In 10 minutes, Ball produced a bright yellow circle with black oval eyes and a happy smile. He received a one-time fee of 45 dollars (equivalent to about $375 nowadays) for creating the first smiley in modern history.

Ball’s smiley started gaining huge popularity, and it soon became clear that this simple illustration was worth millions of dollars. But he’d made a crucial mistake: Ball never filed a trademark.

In 1971, a young journalist in France, while working for a newspaper, was displeased by all the negative news in the paper, and he decided to mark the positive news for the readers with a smiley. His design, though, very closely resembled Ball's design. But unlike Harvey Ball, Franklin Loufrani filed a French trademark, as he sensed the huge marketing potential of this simple icon.
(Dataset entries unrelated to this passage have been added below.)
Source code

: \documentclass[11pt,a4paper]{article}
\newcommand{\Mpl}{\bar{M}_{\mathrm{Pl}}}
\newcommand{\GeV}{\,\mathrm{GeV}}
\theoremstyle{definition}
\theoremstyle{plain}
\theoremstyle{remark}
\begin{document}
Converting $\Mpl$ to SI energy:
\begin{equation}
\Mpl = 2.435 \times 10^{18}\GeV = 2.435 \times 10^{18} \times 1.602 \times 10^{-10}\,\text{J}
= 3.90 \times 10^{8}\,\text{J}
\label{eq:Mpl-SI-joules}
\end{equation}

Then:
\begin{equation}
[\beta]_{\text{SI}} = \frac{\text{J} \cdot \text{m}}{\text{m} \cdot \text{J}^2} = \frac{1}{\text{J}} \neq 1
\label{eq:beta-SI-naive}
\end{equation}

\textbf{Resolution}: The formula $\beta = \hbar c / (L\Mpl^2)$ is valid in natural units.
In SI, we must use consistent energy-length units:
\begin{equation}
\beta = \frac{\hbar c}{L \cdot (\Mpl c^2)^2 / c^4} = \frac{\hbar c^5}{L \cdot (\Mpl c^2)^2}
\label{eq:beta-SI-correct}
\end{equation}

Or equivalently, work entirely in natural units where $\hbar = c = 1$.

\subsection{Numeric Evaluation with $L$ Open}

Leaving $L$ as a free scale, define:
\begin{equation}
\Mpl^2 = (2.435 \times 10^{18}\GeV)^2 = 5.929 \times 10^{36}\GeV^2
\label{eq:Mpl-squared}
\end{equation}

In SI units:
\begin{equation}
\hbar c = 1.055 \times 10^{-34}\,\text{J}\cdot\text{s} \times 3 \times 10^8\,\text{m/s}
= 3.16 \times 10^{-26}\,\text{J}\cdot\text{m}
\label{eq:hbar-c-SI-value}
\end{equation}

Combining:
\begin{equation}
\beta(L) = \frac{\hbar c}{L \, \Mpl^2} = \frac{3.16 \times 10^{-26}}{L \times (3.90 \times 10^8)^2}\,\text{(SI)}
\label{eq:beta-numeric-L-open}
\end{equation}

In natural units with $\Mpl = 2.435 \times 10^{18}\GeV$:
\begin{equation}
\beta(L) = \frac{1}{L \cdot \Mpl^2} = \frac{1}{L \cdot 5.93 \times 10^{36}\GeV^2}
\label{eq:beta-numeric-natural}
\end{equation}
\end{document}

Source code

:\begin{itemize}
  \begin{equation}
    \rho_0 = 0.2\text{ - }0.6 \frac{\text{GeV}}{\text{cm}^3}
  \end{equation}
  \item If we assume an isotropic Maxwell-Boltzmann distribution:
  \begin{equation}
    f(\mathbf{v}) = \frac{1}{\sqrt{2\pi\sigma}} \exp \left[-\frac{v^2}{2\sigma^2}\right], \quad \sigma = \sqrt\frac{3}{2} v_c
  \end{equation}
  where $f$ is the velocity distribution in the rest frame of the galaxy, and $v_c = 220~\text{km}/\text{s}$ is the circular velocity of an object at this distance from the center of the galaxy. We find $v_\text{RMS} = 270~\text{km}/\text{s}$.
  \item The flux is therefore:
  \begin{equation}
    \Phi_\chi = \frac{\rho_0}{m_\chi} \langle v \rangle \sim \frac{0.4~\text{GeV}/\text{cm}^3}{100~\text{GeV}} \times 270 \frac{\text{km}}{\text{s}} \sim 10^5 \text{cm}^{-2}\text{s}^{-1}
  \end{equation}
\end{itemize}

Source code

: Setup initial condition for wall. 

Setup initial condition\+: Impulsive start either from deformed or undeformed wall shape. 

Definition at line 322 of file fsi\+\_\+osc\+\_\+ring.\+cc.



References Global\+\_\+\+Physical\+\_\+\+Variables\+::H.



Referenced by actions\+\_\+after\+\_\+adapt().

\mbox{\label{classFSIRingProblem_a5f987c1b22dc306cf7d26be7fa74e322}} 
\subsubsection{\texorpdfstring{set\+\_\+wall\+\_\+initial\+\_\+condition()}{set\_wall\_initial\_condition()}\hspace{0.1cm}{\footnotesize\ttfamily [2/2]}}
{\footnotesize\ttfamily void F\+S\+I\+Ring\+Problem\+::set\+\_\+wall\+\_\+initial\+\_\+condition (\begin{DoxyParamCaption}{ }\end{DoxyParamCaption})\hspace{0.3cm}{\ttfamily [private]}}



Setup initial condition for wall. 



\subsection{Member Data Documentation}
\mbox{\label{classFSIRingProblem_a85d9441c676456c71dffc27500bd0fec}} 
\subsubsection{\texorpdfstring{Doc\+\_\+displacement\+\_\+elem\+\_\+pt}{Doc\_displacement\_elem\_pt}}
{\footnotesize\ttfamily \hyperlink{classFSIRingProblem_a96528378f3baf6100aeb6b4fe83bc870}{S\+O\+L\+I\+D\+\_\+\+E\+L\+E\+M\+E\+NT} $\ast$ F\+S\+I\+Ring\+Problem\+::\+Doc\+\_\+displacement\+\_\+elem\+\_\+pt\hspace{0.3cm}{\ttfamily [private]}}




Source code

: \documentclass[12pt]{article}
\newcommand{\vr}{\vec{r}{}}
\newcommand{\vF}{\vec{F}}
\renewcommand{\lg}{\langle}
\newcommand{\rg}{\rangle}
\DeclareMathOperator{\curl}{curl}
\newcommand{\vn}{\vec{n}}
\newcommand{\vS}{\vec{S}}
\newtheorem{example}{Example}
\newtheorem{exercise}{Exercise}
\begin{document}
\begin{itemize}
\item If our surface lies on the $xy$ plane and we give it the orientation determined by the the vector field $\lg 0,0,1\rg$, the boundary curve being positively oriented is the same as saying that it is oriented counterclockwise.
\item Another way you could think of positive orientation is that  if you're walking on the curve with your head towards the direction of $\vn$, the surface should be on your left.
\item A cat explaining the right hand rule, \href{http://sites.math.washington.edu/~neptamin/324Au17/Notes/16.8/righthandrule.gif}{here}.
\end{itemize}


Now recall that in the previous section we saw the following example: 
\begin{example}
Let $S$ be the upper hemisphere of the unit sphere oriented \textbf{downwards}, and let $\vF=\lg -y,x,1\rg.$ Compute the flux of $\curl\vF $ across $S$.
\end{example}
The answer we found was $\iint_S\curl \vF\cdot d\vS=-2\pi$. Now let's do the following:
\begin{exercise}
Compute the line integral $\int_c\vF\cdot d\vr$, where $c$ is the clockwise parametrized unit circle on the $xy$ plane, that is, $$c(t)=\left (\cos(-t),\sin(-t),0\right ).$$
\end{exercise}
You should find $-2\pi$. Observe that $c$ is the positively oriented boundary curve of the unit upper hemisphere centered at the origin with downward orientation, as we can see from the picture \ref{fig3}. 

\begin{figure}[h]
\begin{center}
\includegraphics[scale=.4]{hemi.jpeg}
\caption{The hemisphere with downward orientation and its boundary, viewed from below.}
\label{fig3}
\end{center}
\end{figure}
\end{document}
As Loufrani was very ambitious, he realized he had to spread the word about his design on a large scale, and, luckily, there was a student movement going on in France at the time, similar to the hippie movement in America. Loufrani printed 10 million stickers and gave them away for free. Not long after, companies from different industries contacted him to get the licensing permission for the design.
He secured partnerships with the candy company Mars, Levi’s jeans, and a German film giant, Agfa. As ‘the hippie era’ was followed by '80s and '90s raves, Loufrani approached DJs, and the smiley was a trend again, generating money through sales of t-shirts, flyers, and buttons.

Although the smiley had its ups and downs, today Franklin Loufrani and his son, Nicolas, own The Smiley Company, which does $500m per year in licensing deals, working with companies like Nutella, Clinique, McDonald’s, Nivea, Coca-Cola, VW, and Dunkin’ Donuts.


What about Harvey Ball? He passed away in 2001, having never earned off the smiley besides his original $45 payment. But he had no regrets; for him, the smiley had served its purpose.